• Task brief
Pull every line containing "import" out of the listing below.

• Data supplied
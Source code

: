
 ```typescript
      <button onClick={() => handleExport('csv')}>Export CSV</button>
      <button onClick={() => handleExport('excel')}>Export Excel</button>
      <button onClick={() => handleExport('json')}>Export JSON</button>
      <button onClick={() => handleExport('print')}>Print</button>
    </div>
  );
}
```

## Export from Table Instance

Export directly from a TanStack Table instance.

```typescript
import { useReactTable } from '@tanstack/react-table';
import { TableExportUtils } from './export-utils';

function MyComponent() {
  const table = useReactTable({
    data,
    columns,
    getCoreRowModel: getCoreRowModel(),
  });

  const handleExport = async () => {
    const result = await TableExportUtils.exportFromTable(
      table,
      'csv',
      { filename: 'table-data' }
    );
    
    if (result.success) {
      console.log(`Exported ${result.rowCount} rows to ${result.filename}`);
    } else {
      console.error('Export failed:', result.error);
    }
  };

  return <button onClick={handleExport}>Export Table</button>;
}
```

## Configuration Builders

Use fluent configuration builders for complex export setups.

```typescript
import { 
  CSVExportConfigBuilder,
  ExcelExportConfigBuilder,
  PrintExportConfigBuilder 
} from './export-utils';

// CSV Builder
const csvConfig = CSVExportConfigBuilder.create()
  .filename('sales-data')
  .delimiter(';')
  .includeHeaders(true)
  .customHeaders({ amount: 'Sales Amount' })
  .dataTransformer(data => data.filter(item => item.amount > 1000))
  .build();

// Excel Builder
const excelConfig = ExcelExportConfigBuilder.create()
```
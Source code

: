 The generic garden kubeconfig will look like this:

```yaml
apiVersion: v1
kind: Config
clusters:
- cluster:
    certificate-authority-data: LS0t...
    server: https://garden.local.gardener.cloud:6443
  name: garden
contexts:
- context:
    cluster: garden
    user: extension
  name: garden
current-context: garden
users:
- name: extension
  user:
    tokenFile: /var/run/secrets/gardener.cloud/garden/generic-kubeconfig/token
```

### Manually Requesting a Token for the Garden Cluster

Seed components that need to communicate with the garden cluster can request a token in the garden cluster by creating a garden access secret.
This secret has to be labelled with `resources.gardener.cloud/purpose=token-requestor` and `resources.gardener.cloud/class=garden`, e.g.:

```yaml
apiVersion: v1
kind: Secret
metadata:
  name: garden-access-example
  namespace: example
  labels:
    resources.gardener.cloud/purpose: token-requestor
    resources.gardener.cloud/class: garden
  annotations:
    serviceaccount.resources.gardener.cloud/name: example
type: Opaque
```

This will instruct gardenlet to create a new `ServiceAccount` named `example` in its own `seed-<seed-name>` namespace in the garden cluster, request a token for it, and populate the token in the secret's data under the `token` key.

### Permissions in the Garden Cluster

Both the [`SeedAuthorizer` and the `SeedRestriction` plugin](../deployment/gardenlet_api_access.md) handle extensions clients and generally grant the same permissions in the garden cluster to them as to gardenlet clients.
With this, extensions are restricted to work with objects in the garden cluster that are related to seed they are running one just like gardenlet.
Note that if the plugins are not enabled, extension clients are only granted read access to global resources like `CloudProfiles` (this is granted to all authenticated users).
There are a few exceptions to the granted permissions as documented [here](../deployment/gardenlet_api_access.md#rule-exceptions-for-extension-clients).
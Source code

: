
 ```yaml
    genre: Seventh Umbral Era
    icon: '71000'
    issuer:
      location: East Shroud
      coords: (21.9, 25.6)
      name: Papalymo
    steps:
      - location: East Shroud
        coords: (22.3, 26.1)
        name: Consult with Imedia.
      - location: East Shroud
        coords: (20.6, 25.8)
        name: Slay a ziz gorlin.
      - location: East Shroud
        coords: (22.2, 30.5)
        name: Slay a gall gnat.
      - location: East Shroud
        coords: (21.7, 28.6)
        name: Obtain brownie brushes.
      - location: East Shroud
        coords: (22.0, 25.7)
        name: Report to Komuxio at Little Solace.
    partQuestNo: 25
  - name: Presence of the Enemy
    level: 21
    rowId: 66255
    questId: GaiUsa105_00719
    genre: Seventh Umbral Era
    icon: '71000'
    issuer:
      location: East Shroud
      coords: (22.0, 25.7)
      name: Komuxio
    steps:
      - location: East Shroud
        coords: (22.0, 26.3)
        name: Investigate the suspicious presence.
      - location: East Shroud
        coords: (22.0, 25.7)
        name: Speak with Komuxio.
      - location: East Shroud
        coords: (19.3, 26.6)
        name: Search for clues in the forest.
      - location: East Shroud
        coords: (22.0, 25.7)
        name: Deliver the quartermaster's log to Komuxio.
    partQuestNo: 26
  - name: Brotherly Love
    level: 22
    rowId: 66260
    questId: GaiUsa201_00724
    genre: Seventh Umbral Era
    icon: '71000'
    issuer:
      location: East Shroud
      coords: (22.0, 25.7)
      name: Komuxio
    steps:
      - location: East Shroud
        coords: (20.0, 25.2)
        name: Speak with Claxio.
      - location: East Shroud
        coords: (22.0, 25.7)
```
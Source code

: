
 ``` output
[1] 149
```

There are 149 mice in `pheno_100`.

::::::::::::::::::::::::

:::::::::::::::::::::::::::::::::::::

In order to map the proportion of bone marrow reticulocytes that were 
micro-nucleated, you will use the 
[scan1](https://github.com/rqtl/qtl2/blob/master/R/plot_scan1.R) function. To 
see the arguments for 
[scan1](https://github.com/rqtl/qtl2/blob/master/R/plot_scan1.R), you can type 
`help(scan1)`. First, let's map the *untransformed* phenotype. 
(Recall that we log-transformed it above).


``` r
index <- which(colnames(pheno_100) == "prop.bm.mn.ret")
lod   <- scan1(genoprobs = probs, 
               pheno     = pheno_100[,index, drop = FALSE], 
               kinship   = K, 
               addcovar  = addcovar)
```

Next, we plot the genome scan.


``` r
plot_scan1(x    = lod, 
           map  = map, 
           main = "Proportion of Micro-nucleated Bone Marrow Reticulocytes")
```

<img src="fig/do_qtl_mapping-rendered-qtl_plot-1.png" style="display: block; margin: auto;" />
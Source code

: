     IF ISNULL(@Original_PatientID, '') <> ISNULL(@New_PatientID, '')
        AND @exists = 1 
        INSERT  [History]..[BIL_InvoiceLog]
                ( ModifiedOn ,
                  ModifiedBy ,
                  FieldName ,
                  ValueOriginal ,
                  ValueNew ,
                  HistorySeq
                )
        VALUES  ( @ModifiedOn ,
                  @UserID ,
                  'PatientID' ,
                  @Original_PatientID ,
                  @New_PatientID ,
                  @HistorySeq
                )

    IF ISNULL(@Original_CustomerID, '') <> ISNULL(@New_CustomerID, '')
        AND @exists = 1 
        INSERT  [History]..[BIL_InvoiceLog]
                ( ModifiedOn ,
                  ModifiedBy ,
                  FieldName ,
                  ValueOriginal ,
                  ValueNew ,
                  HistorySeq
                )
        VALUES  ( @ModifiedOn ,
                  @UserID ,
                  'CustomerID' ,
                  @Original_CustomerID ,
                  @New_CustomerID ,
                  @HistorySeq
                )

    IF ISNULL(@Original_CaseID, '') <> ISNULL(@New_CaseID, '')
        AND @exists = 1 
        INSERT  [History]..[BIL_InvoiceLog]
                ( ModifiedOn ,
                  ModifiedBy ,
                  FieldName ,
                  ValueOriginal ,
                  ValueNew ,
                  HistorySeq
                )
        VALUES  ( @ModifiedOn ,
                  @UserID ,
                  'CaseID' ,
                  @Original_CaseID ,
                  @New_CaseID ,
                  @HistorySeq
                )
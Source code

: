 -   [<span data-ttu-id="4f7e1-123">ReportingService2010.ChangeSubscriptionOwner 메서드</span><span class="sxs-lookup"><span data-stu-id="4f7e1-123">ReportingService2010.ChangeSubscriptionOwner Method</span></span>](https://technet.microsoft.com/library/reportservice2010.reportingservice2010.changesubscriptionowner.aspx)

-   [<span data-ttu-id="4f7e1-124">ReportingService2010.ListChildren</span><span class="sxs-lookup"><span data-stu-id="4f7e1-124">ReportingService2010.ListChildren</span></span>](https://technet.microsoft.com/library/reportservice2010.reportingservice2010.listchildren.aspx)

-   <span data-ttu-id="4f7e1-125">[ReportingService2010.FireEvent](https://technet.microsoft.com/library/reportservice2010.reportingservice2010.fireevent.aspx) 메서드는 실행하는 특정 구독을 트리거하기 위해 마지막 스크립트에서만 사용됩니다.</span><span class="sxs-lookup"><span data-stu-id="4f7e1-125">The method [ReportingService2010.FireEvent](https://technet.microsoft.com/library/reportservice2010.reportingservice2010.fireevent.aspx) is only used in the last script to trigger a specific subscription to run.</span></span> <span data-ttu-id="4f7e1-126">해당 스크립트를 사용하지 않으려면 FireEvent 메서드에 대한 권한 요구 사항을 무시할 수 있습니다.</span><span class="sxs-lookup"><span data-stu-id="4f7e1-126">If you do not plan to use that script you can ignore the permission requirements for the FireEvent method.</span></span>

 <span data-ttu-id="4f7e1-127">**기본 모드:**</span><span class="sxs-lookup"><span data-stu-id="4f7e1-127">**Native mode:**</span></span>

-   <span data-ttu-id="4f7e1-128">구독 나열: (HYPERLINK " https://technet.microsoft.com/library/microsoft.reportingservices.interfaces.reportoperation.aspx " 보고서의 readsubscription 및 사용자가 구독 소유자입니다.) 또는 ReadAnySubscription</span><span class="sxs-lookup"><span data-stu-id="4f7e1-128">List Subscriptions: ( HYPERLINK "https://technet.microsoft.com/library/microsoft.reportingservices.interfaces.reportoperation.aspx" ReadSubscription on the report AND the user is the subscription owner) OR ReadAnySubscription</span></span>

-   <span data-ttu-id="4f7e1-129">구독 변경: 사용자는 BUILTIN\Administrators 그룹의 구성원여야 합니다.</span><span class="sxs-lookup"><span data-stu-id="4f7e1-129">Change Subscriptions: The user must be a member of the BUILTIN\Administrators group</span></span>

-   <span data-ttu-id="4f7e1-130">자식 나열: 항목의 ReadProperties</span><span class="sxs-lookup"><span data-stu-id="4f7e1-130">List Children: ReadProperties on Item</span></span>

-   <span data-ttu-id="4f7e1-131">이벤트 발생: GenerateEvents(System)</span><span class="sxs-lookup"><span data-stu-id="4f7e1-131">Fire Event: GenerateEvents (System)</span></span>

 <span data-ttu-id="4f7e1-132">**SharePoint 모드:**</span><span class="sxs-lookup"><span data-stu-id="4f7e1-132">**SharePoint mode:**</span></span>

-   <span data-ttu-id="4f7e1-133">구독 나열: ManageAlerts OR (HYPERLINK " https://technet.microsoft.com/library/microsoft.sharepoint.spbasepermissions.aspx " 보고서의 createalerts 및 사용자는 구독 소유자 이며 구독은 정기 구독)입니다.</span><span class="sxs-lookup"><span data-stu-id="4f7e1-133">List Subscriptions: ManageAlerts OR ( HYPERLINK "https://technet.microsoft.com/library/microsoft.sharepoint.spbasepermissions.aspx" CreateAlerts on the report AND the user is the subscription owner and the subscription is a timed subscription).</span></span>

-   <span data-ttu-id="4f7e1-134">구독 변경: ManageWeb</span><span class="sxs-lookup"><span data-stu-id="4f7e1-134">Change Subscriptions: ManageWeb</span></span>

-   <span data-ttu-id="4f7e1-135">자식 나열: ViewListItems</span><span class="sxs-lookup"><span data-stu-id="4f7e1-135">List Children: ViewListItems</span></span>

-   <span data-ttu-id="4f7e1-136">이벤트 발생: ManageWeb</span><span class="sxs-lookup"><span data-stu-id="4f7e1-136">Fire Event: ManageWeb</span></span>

• Output for this task
import { useReactTable } from '@tanstack/react-table';
import { TableExportUtils } from './export-utils';
import { 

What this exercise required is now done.